The information about Pelican Birds in this section of the Uganda Birding Safari guide will help get the most out of your Bird watching tour to Africa.
You will find
Interesting Facts about this Uganda Bird
The pelicans (Pelecanus spp) are distinctive large water birds often seen swimming in tight flotillas on open lakes of the Great Rift Valley.
They can be easily identified both at rest and in flight.
These water birds are separated from each other by their size, color and behavior.
Where to find Pelicans in Uganda
In Uganda we have the Great white pelican (Pelecanus onocrotalus) and the Pink-backed pelican (Pelecanus rufescens).
You will likely come across them along the Kazinga Channel and Queen Elizabeth National Park (QENP) so don’t miss a chance of watching these beautiful water birds while visiting the pearl of Africa.
Characteristics of the Great White Pelican
This adult water bird is a massive black and white pelican with a pink and yellow bill pouch and measures around 178cm.
The female pelicans have orange and yellow facial skins while the males have purplish ones.
Both sexes have a yellow bill with a pink tip and an orange knob where the bill joins forehead.
They only produce a characteristic continuous low cacophony growling sound while breeding.
The breeding adult has a pinkish hue and a short ragged crest while the duller non breeding adult has a greyish bill.
The immature pelicans (A bird that has moulted its juvenile plumage but has not yet attained its full adult plumage) are greyish brown with dull bare parts.

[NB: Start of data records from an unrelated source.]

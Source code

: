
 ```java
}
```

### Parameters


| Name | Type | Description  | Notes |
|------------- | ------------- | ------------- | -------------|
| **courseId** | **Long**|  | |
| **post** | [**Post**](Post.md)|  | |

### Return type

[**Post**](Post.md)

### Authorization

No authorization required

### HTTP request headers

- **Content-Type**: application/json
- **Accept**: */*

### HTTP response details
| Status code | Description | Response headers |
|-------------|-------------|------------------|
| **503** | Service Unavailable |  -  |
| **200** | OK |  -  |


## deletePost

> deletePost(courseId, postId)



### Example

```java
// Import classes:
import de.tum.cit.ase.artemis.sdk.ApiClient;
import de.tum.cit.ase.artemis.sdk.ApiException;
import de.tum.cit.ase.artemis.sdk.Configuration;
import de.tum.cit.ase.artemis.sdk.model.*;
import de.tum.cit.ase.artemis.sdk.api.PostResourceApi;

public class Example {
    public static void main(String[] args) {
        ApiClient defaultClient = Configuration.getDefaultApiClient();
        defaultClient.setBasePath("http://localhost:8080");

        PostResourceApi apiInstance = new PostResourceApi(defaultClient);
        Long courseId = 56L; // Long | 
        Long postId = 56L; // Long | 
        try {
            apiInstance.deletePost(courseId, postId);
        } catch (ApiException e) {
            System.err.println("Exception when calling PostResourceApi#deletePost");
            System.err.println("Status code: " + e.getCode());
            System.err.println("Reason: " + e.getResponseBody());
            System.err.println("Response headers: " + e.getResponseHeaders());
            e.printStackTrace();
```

The juvenile birds are much darker and browner. (A juvenile pelican one with the first full- feathered plumage)
The adult birds show extensive black flight feathers contrasting with the white greater and median coverts.
The Lifestyle of the White Pelican
In their habitats, you can find either single or large flocks widespread on the open lakes of the Rift Valley.
They normally fish together in large flocks swimming forward in a horse shoe pattern with their bills open ready to catch it’s prey.